Une mission internationale dénonce la législation et la réglementation injustes sur les médias

Aidan White, qui présidait la mission internationale
Aidan White, qui présidait la mission internationale

SEENPM

Le Réseau du Sud Est de l'Europe pour la professionnalisation des médias (South East European Network for Professionalization of Media, SEENPM) et onze autres groupes membres et partenaires de l'IFEX ont effectué une mission internationale en Hongrie du 14 au 16 novembre, quelques semaines à peine après qu'une foule estimée à près de 100 000 personnes se fut rassemblée dans les rues pour exiger le pluralisme dans les médias.

Lors d'une conférence de presse publique tenue le 16 novembre, les délégués de la mission ont conclu que la législation du pays sur les médias ne répond pas aux normes européennes et internationales de base, et que sa réglementation et son régime d'attribution des permis pourraient miner la diversité et la qualité du paysage médiatique.

Les membres de l'IFEX et les groupes affiliés, dont l'Organisation des médias du Sud Est de l'Europe (South East Europe Media Organisation, SEEMO), un groupe affilié à l'Institut international de la presse (IIP), ARTICLE 19, Freedom House, le Centre du journalisme indépendant (IJC) de Moldavie, Index on Censorship et la Fédération européenne des journalistes (FEJ) ont tous participé à la mission, qui était organisée par le SEENPM, et qui incluait en outre de nombreux groupes de la société civile hongroise. En Hongrie les participants ont rencontré des journalistes ainsi que des avocats, des défenseurs de la liberté d'expression et des représentants de l'autorité des médias et du gouvernement.

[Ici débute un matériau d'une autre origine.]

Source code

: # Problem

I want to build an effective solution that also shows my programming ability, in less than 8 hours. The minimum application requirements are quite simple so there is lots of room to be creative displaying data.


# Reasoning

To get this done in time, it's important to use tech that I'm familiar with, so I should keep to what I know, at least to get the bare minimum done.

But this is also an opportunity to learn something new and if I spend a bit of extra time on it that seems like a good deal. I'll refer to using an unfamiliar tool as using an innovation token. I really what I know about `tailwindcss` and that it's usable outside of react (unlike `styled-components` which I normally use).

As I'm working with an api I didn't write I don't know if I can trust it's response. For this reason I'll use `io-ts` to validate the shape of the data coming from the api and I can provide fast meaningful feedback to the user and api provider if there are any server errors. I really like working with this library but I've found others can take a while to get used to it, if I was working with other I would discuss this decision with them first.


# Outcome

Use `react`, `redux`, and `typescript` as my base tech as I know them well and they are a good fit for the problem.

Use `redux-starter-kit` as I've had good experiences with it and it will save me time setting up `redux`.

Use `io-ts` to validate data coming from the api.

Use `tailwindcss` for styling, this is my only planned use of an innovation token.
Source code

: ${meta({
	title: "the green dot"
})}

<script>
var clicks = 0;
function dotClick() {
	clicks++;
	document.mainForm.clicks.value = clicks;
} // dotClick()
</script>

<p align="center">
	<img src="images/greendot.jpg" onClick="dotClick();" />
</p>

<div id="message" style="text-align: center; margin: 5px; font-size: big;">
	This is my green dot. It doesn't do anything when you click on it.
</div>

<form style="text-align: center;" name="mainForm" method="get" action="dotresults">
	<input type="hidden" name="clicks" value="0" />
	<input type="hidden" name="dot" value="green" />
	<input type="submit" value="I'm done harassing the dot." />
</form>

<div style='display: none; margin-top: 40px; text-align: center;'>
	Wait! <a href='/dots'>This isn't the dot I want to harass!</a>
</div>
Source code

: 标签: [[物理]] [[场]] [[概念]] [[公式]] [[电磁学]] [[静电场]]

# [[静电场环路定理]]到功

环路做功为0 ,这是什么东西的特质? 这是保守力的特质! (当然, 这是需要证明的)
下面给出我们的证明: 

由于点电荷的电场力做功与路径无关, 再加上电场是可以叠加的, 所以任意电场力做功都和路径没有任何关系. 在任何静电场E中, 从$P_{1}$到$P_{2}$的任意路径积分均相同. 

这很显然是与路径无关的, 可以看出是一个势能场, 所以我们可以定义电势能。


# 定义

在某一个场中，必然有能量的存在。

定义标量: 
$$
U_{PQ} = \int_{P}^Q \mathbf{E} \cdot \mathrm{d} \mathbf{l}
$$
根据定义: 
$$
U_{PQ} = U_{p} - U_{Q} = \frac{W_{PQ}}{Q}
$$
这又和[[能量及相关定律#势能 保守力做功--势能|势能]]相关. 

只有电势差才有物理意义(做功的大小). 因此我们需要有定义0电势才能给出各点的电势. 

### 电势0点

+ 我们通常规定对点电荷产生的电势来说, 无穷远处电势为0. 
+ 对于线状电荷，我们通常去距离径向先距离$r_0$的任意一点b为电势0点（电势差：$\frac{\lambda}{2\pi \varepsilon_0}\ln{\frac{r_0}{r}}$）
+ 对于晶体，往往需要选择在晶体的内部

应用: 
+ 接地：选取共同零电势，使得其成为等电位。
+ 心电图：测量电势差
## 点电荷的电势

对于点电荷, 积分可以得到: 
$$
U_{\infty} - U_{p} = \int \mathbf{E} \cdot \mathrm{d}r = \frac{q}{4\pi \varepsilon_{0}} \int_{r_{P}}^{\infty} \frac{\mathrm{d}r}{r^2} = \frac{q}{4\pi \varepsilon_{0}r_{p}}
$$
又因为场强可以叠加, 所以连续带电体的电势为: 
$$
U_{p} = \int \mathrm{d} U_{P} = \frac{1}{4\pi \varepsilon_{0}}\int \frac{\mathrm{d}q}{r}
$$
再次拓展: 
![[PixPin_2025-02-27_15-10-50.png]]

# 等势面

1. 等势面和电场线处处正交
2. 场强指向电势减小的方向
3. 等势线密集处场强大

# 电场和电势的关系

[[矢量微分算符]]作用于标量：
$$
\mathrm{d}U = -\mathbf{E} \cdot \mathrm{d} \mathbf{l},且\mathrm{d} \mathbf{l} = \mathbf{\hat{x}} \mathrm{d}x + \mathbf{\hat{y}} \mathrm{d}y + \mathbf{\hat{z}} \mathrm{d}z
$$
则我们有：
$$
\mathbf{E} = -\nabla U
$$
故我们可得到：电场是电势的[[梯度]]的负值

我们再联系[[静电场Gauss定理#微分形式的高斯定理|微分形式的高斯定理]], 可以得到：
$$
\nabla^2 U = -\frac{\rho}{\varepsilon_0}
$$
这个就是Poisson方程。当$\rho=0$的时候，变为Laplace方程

La législation hongroise sur les médias, en vigueur depuis janvier, s'est attiré de fortes critiques à l'échelle internationale, y compris de la part de politiciens de l'Union européenne et de l'Organisation pour la sécurité et la coopération en Europe (OSCE), ont constaté les délégués de la mission. Aux termes de la législation, l'organisme de contrôle des médias, dont les membres sont désignés par le parti au pouvoir, peut imposer de lourdes amendes à partir de vagues allégations, notamment une couverture médiatique « non équilibrée » ou « insultante ». Entre autres insuffisances, la nouvelle législation hongroise sur les médias limite les possibilités de revue des décisions prises par l'autorité des médias et le conseil des médias. Elle habilite en outre les autorités – contrairement aux normes juridiques internationales – à contraindre les journalistes à révéler leurs sources, a conclu la mission.

D'après Aidan White, qui présidait la mission internationale, le strict environnement réglementaire, ainsi que la « détérioration des conditions économiques, les changements technologiques et la concentration de la propriété des médias », ont créé « une tempête parfaite qui menace le journalisme indépendant » en Hongrie.

Le 25 octobre, près de 100 000 personnes ont défilé au cours d'une manifestation organisée sous le thème « Un million de personnes pour la liberté de la presse » pour dénoncer la réglementation et la législation hongroises hostiles à la libre expression, selon ce que rapporte la Fédération européenne des journalistes, qui appuyait les manifestants. Les organisateurs ont distribué environ 50 000 « cartes de presse » symboliques afin de sensibiliser les gens à l'importance de l'indépendance, de la liberté et de la diversité dans les médias.

La FEJ a également condamné la position « timide jusqu'à présent » de l'UE face à la non-observation par la Hongrie des normes européennes en matière de libre expression.